***** Data listing

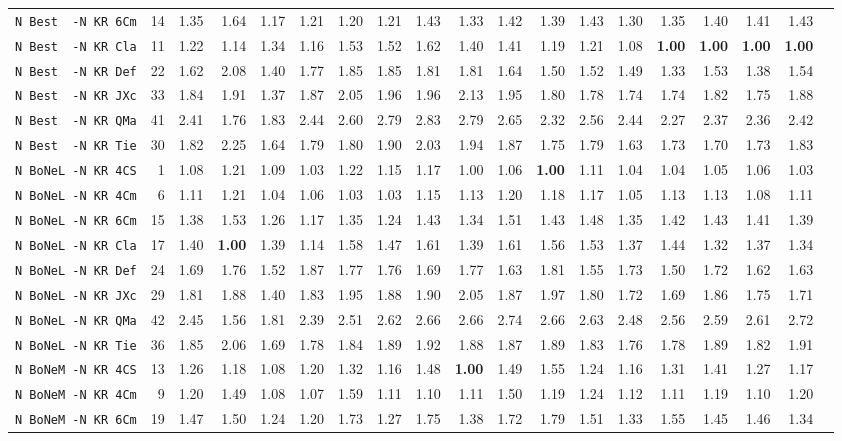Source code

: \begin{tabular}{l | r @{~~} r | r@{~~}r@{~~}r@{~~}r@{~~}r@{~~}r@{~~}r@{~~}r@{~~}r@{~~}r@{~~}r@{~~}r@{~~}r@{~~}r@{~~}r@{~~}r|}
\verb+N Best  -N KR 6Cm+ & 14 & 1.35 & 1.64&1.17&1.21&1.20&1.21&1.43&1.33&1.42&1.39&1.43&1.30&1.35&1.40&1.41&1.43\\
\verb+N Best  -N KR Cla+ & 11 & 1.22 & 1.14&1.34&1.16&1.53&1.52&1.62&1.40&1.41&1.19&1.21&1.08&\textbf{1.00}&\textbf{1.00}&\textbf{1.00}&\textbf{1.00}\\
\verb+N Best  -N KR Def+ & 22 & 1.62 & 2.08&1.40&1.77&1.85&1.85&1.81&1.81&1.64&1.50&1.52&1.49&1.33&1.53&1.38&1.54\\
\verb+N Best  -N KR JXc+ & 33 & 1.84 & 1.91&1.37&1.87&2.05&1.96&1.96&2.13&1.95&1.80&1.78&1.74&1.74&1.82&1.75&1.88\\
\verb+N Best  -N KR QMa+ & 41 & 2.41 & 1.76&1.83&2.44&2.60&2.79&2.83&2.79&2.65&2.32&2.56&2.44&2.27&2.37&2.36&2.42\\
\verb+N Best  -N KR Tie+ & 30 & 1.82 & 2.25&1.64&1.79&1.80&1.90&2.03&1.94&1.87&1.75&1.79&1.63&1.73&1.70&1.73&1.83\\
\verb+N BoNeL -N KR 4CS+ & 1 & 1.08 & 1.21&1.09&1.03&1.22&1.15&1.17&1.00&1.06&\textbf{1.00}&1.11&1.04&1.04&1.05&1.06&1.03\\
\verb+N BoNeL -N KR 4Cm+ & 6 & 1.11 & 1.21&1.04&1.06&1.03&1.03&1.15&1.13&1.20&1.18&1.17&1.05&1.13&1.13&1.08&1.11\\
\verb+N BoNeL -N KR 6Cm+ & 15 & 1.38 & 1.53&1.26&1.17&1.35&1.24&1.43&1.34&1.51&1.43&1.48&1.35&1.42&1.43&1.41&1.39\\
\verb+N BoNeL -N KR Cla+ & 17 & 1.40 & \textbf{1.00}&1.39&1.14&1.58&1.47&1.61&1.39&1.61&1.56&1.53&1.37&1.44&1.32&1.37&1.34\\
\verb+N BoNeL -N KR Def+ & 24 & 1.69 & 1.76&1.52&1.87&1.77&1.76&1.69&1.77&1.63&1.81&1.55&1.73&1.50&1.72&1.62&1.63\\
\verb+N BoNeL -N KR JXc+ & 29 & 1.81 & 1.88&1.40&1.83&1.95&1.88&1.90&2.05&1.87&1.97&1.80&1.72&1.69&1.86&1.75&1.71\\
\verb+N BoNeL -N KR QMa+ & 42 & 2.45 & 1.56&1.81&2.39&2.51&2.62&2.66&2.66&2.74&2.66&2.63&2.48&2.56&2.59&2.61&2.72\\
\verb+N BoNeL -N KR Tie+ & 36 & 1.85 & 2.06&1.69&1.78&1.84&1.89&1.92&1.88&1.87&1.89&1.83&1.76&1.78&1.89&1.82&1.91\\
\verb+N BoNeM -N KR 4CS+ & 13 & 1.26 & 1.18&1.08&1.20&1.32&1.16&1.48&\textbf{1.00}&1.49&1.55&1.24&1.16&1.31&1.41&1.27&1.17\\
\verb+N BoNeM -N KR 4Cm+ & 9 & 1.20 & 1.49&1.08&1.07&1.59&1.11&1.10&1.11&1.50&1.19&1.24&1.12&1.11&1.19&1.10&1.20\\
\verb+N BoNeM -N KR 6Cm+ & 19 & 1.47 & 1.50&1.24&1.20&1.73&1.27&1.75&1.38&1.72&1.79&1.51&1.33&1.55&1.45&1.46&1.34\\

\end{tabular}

**********

Give the material again exactly as it is, but keep the pictures out.

Source code

: \begin{tabular}{l | r @{~~} r | r@{~~}r@{~~}r@{~~}r@{~~}r@{~~}r@{~~}r@{~~}r@{~~}r@{~~}r@{~~}r@{~~}r@{~~}r@{~~}r@{~~}r@{~~}r|}
\verb+N Best  -N KR 6Cm+ & 14 & 1.35 & 1.64&1.17&1.21&1.20&1.21&1.43&1.33&1.42&1.39&1.43&1.30&1.35&1.40&1.41&1.43\\
\verb+N Best  -N KR Cla+ & 11 & 1.22 & 1.14&1.34&1.16&1.53&1.52&1.62&1.40&1.41&1.19&1.21&1.08&\textbf{1.00}&\textbf{1.00}&\textbf{1.00}&\textbf{1.00}\\
\verb+N Best  -N KR Def+ & 22 & 1.62 & 2.08&1.40&1.77&1.85&1.85&1.81&1.81&1.64&1.50&1.52&1.49&1.33&1.53&1.38&1.54\\
\verb+N Best  -N KR JXc+ & 33 & 1.84 & 1.91&1.37&1.87&2.05&1.96&1.96&2.13&1.95&1.80&1.78&1.74&1.74&1.82&1.75&1.88\\
\verb+N Best  -N KR QMa+ & 41 & 2.41 & 1.76&1.83&2.44&2.60&2.79&2.83&2.79&2.65&2.32&2.56&2.44&2.27&2.37&2.36&2.42\\
\verb+N Best  -N KR Tie+ & 30 & 1.82 & 2.25&1.64&1.79&1.80&1.90&2.03&1.94&1.87&1.75&1.79&1.63&1.73&1.70&1.73&1.83\\
\verb+N BoNeL -N KR 4CS+ & 1 & 1.08 & 1.21&1.09&1.03&1.22&1.15&1.17&1.00&1.06&\textbf{1.00}&1.11&1.04&1.04&1.05&1.06&1.03\\
\verb+N BoNeL -N KR 4Cm+ & 6 & 1.11 & 1.21&1.04&1.06&1.03&1.03&1.15&1.13&1.20&1.18&1.17&1.05&1.13&1.13&1.08&1.11\\
\verb+N BoNeL -N KR 6Cm+ & 15 & 1.38 & 1.53&1.26&1.17&1.35&1.24&1.43&1.34&1.51&1.43&1.48&1.35&1.42&1.43&1.41&1.39\\
\verb+N BoNeL -N KR Cla+ & 17 & 1.40 & \textbf{1.00}&1.39&1.14&1.58&1.47&1.61&1.39&1.61&1.56&1.53&1.37&1.44&1.32&1.37&1.34\\
\verb+N BoNeL -N KR Def+ & 24 & 1.69 & 1.76&1.52&1.87&1.77&1.76&1.69&1.77&1.63&1.81&1.55&1.73&1.50&1.72&1.62&1.63\\
\verb+N BoNeL -N KR JXc+ & 29 & 1.81 & 1.88&1.40&1.83&1.95&1.88&1.90&2.05&1.87&1.97&1.80&1.72&1.69&1.86&1.75&1.71\\
\verb+N BoNeL -N KR QMa+ & 42 & 2.45 & 1.56&1.81&2.39&2.51&2.62&2.66&2.66&2.74&2.66&2.63&2.48&2.56&2.59&2.61&2.72\\
\verb+N BoNeL -N KR Tie+ & 36 & 1.85 & 2.06&1.69&1.78&1.84&1.89&1.92&1.88&1.87&1.89&1.83&1.76&1.78&1.89&1.82&1.91\\
\verb+N BoNeM -N KR 4CS+ & 13 & 1.26 & 1.18&1.08&1.20&1.32&1.16&1.48&\textbf{1.00}&1.49&1.55&1.24&1.16&1.31&1.41&1.27&1.17\\
\verb+N BoNeM -N KR 4Cm+ & 9 & 1.20 & 1.49&1.08&1.07&1.59&1.11&1.10&1.11&1.50&1.19&1.24&1.12&1.11&1.19&1.10&1.20\\
\verb+N BoNeM -N KR 6Cm+ & 19 & 1.47 & 1.50&1.24&1.20&1.73&1.27&1.75&1.38&1.72&1.79&1.51&1.33&1.55&1.45&1.46&1.34\\

\end{tabular}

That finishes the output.